# Door jamb extendion



## cnester1 (Oct 7, 2013)

Trimming out this door in my walkout basement. The door is installed on the outside of the wall so I need to extend the jamb/trim on the inside. How would you recommend I trim around the hinges? I was thinking just to use my router and rabbet out an area for the hinges, but then I could never remove the hinge pins if necessary. Second option is just to butt trim up to the hinges and the trim wouldn't set flush with the current jamb. Any ideas would be greatly appreciated. Thanks guys!


----------



## Civilian (Jul 6, 2013)

*set second jamb back*

My outside door is similar to yours. We set the appropriate width of 1x material back away from the edge of the current jamb. In other words, if the jamb is 36" wide, the width of the second jamb is like 36 1/2" or enough to allow for the hinge pins to be removed. The jambs are set back from the edge the same amount on both sides and the top. Sort of like a reveal edge. This is what you had as a second option.

Good luck,

Jon
Northern Michigan


----------



## jschaben (Apr 1, 2010)

I think I would butt trim to the hinges but ease the edge of the trim with a substantial, 5/16-3/8" roundover to make the transition. I don't think a 1/4" roundover would be quite big enough. JMHO:smile:


----------



## Steve Neul (Sep 2, 2011)

Since the door is hinged on that side I believe I would put a couple layers of trim outside of the jamb recessing it into the wall. Your not going to be able to open the door more than 90 degrees anyway.


----------



## cabinetman (Jul 5, 2007)

It looks like the face (edge) of the wall is in line with the edge of the jamb. I would take a ¾" or ⅝" board and butt it straight in to the jamb, and have it finish out to the corner of the wall. On that vertical edge just install an outside corner trim. There would still be room to remove the pins.








 







.


----------



## Hwood (Oct 21, 2011)

Face nail to your jamb with extensions but set back behind the hinge just enough so it doesn't touch. Keep this set back 'reveal' (not sure on spelling) the same all the way around, just as the door trim would be and do that with the trim on the extension. Take a look at the trim in the rest of your house and I am sure you will see this set back. Thats my preferred way and if needed a small caulk joint can be used to hide gaps from a less than perfect cut. The extension are seldom the same dimension from top to bottom and one side to another so check for that.
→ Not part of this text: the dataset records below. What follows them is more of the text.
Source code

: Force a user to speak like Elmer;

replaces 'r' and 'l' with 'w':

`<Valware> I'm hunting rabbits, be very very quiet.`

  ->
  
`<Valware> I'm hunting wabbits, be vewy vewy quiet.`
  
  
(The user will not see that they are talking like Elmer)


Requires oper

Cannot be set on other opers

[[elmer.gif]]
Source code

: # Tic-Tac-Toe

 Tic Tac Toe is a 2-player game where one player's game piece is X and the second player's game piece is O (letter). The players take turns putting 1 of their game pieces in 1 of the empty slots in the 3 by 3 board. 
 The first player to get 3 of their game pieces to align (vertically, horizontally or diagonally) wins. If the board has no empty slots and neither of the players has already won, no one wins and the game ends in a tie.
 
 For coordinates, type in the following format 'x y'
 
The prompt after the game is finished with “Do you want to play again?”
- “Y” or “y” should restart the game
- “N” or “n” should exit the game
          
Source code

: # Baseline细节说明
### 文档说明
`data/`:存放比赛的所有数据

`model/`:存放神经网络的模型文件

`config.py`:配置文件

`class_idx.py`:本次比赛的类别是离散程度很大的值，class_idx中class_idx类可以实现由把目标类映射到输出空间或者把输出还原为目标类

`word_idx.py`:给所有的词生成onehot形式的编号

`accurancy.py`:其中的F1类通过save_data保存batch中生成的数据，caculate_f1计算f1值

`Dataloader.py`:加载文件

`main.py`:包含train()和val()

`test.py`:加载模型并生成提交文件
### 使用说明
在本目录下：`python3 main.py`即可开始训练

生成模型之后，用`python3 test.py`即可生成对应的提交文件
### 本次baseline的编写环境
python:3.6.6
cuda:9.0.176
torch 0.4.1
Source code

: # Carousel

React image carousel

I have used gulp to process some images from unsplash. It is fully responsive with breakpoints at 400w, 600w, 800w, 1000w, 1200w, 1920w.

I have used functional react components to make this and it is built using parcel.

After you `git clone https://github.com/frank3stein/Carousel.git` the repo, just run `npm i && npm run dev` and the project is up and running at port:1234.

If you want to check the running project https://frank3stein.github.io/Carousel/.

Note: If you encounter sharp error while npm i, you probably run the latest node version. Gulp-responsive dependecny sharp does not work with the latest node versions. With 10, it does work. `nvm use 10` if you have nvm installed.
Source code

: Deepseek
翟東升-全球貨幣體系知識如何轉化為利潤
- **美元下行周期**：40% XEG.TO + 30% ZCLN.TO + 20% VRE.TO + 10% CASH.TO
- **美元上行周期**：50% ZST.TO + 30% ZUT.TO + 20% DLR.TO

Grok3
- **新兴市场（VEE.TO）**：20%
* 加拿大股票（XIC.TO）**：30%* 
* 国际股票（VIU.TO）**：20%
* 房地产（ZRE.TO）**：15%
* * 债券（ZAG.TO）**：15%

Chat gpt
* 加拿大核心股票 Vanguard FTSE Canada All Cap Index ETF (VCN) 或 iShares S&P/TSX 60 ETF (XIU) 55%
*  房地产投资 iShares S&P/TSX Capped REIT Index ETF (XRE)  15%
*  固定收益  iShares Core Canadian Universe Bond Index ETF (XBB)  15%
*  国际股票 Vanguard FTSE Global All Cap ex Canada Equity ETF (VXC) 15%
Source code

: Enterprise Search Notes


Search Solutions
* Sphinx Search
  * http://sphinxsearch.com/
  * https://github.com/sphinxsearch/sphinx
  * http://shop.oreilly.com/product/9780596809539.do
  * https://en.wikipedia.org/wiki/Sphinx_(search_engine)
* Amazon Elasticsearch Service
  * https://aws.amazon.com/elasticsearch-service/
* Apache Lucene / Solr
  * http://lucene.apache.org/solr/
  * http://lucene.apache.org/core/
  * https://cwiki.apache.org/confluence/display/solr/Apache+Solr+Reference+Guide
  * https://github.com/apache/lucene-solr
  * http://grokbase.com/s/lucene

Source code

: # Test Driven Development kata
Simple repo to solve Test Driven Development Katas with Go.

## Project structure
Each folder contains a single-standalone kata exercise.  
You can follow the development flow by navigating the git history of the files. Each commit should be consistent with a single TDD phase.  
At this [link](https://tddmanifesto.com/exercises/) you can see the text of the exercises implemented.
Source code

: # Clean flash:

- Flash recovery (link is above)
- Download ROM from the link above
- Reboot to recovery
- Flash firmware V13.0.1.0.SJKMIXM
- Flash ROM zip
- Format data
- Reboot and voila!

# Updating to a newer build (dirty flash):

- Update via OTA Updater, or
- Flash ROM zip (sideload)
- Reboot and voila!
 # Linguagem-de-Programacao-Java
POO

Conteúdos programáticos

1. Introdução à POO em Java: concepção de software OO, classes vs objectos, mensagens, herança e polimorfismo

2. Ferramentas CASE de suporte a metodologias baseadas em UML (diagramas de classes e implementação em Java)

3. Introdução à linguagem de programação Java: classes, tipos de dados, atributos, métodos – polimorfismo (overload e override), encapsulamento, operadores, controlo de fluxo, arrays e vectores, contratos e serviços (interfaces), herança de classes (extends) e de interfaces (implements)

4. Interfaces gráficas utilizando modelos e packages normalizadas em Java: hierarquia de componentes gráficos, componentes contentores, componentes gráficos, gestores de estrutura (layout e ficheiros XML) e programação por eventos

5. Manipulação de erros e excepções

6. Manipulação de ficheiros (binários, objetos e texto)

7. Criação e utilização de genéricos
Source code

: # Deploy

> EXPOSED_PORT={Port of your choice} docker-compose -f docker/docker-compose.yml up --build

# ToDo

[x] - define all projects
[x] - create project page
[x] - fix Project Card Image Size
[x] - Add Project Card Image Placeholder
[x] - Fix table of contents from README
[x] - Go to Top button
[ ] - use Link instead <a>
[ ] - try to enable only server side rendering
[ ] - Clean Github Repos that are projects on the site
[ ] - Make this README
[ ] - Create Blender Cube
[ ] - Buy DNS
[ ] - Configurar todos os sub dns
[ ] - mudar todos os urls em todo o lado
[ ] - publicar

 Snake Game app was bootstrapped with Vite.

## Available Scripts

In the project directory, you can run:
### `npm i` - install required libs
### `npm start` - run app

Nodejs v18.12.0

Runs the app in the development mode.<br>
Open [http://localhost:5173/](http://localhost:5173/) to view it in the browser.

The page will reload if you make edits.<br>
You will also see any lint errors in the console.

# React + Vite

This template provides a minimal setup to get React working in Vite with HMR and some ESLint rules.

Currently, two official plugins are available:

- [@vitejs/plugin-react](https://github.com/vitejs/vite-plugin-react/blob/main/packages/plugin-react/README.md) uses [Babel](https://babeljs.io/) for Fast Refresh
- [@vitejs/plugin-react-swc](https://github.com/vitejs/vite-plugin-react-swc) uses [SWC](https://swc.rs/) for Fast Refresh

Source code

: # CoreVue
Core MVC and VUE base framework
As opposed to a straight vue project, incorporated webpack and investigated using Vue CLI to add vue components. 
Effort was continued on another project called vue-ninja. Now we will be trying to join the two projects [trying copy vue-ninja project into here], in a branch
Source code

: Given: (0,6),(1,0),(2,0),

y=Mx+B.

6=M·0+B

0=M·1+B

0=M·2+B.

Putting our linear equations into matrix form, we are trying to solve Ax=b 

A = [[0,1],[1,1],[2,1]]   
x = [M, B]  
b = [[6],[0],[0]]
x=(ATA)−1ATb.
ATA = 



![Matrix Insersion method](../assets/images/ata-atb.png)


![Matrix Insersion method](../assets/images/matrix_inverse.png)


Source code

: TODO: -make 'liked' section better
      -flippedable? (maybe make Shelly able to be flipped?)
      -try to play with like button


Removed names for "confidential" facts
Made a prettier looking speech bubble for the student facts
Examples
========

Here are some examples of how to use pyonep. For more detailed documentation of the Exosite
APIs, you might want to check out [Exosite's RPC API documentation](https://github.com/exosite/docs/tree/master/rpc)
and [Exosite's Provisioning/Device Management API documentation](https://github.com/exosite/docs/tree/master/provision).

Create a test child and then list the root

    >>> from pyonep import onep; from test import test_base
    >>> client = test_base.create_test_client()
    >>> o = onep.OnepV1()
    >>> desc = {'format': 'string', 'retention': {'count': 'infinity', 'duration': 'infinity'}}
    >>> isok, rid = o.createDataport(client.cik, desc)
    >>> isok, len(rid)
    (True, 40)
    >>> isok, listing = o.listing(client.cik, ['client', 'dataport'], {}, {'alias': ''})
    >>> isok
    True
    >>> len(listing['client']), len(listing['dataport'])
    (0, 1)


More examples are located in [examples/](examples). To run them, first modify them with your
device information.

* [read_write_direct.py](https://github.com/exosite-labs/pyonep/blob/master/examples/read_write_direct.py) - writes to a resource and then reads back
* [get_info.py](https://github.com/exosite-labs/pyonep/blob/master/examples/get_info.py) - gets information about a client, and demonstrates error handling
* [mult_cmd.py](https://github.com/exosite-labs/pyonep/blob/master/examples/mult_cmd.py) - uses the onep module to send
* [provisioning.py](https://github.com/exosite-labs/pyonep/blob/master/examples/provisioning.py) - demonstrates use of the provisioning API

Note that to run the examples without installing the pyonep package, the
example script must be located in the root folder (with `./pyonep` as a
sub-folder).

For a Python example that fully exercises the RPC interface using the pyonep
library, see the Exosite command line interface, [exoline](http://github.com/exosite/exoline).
Straight edge clamped to your 1x material used for the extensions and a circular saw is a quick way to cut them


----------



## Warped bored (Sep 21, 2013)

This is a pretty common problem. .....You don't really say how far you need to extend the jamb.....I'm guessing 1/2"......We usually do that with an 1/8" reveal on the jamb and and 1/8" reveal on the trim.....Usually the hinge pins clear....the problem is usually the strike plate for the lock.....the plunger hits the wood first.....you just have to find a different strike.

It's always better to add to the other side of the jambs.....but like I said..your problem is a common one......


----------



## CarpenterSFO (Jan 30, 2014)

Late to the party, but: a reveal/set-back is normal. Making it flush would be unusual.


----------